Civil Misc. Writ Petition No. 14001 of 2007.
Shyam Sunder ... Petitioner's
State of U.P. and others ... Respondents.
Hon. Sunil Ambwani, J.
Heard Sri A.B.L. Gaur, Senior Advocate assisted by Sri Saurabh Gaur for the applicant and learned A.G.A.
In a pending Sessions Trial No. 19 of 1999 between State of U.P. Vs. Sri Gopal and others under sections 147, 148,149, 302, 307 I.P.C., P.S. Kasna, District- Gautambudh Nagar, one of the accused Subhash Chandra made an application (231-Kh) dated 13.6.2007 under Section 315 Cr.P.C. on the date when the matter was fixed for final arguments to appear as a defence witness. The application was strongly opposed by the Additional District Government Counsel (Criminal) on the ground that the hearing is being adjourned on some or the other excuse; the defence has been given full opportunity and that no further defence witnesses may be allowed at the stage.

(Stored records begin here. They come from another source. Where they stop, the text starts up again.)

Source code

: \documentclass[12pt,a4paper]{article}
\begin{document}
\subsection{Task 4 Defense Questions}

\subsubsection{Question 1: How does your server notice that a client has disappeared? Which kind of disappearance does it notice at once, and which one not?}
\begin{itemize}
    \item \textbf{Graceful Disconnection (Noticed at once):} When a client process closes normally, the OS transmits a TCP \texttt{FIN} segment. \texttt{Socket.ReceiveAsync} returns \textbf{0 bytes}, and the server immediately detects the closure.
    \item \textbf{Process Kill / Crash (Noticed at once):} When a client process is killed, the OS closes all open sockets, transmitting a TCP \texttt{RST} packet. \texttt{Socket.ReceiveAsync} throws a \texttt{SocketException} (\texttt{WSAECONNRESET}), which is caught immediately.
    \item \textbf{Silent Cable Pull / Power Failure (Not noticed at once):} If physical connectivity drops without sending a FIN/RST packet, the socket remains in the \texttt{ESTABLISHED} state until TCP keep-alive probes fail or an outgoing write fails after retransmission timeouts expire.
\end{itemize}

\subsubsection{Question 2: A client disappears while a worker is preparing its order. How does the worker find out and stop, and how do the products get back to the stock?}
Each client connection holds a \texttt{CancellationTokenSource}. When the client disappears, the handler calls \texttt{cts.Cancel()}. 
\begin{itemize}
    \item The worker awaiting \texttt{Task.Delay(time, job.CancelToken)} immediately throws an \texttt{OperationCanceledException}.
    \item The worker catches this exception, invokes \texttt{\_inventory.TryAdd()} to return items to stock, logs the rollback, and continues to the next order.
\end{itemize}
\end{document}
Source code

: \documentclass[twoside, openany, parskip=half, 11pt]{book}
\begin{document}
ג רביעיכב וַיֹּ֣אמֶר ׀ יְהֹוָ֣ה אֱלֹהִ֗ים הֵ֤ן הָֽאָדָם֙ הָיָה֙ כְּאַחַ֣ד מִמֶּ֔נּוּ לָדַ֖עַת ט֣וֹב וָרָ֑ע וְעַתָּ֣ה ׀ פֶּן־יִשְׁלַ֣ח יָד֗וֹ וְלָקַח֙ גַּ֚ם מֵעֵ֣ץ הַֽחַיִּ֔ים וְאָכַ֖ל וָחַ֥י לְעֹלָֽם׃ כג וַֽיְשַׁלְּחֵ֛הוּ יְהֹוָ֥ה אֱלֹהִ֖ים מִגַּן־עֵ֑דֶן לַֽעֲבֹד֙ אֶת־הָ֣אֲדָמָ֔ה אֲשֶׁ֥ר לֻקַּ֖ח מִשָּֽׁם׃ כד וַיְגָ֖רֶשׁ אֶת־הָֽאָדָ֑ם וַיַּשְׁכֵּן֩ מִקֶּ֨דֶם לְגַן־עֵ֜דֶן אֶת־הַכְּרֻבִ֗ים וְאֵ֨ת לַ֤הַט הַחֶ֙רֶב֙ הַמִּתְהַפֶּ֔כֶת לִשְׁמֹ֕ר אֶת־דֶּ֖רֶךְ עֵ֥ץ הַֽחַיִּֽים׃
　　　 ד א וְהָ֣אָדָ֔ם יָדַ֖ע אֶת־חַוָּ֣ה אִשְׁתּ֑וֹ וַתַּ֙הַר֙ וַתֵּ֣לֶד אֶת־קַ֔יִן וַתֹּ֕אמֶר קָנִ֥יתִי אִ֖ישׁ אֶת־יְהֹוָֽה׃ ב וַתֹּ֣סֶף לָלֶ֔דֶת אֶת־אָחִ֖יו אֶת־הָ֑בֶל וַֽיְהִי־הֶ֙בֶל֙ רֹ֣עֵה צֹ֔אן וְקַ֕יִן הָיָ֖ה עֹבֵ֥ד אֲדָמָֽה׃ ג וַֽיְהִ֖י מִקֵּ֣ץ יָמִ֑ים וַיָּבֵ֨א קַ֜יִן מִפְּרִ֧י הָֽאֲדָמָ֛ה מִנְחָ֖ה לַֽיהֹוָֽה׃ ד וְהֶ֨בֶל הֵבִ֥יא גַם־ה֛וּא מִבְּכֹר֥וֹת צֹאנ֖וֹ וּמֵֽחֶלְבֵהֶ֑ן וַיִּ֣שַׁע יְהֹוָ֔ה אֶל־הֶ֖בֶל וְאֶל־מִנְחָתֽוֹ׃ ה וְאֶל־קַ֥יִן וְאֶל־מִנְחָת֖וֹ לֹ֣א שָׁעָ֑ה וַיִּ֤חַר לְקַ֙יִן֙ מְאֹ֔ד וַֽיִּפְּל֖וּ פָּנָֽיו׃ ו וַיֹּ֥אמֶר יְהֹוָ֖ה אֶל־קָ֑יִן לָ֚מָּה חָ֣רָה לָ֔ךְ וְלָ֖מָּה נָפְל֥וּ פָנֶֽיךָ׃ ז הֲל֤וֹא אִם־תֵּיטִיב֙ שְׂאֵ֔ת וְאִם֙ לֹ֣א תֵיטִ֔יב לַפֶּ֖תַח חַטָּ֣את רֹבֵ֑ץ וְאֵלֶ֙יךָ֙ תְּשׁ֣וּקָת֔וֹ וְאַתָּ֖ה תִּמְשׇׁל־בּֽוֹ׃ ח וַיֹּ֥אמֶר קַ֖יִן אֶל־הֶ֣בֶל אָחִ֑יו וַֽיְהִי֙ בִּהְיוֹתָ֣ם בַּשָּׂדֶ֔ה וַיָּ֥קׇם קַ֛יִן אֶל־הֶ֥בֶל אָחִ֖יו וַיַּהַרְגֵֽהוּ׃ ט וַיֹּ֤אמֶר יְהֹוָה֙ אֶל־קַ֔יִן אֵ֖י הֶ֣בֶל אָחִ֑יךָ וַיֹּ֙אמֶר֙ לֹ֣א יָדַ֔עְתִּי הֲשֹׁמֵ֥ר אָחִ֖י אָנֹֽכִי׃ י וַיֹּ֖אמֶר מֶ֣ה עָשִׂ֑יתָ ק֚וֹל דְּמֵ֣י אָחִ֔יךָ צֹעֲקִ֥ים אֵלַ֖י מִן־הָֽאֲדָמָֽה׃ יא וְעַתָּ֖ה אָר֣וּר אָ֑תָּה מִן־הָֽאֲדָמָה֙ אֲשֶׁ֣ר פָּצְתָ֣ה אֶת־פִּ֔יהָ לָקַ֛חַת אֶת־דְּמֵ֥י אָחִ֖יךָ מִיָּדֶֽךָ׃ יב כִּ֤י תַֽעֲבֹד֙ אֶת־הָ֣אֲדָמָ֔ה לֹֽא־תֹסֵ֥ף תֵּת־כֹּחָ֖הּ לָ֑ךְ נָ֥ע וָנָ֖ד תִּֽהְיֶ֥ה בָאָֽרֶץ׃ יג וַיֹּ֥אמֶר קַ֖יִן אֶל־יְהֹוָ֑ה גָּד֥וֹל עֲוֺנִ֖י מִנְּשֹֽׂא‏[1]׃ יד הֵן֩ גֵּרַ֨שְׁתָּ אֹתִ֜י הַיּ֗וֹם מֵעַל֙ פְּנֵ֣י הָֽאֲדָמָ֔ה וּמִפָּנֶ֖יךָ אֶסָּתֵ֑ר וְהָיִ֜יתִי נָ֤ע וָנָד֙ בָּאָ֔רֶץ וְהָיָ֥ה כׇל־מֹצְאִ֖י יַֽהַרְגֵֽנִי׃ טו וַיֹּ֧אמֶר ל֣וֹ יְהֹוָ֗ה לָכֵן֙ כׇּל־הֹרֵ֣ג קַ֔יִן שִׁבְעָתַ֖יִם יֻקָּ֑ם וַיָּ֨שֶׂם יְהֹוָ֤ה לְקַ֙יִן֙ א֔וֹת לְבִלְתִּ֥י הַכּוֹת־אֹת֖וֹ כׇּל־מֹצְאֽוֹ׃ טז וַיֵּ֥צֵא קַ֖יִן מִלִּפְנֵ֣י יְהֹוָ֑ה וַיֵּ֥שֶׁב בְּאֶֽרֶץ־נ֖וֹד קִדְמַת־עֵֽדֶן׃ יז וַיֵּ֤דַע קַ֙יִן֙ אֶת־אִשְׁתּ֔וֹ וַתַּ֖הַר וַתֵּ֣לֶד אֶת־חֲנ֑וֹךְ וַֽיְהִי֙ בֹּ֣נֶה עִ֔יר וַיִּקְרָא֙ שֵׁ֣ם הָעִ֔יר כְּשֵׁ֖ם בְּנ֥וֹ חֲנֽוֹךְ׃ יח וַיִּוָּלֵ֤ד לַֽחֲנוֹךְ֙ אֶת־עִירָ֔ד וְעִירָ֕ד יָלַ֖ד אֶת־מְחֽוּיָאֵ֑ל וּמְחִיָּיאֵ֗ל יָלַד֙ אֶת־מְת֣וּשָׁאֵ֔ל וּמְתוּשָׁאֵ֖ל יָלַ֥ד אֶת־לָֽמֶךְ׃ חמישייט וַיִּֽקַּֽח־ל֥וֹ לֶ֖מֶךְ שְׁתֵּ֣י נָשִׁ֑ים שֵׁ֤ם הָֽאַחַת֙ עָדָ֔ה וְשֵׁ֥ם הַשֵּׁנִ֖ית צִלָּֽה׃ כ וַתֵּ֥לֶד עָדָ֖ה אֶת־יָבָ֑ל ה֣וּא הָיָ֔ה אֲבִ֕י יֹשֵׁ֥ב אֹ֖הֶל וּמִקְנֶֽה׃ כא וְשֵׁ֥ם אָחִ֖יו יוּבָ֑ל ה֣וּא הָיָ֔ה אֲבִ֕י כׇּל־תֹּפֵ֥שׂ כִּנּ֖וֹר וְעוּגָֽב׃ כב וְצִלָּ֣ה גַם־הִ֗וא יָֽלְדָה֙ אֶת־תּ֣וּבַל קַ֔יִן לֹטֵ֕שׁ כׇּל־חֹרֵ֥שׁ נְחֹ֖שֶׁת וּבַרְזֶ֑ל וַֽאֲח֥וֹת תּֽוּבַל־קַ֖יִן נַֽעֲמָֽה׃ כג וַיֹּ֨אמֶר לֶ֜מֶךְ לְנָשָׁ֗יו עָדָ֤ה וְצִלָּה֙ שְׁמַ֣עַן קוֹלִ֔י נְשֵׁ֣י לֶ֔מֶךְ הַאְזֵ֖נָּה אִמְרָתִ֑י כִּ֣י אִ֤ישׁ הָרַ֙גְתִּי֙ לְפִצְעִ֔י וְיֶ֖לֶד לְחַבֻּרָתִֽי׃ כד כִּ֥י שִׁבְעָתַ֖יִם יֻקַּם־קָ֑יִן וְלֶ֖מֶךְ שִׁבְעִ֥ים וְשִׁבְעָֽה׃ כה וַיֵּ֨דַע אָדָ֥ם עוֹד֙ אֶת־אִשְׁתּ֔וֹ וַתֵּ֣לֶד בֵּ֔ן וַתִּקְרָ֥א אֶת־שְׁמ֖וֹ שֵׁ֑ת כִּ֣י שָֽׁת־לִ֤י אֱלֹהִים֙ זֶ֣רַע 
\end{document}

The Additional District and Sessions Judge (F.T.C. 5), Gautambudh Nagar hearing the case, rejected the application by the order dated 16.6.2007, and directed the matter to be put up on 22.6.2007 observing that after the prosecution evidence and the stage of section 313 Cr.P.C. was over the defence has produced eight witnesses. The defence evidence was concluded on 26.4.2007 and the matter was fixed for arguments on 1.5.2007. In the meantime one co-accused filed a Criminal Misc. Application No. 1037 of 2006 under section 482 Cr. P.C. in the High Court in which an order was passed by the High Court to conclude the trial, so far as it is possible within six weeks. The defence, however, did not conclude the case and has delayed the matter for two months by seeking adjournments. The trial judge observed that the entire purpose of the application is to further delay the trial.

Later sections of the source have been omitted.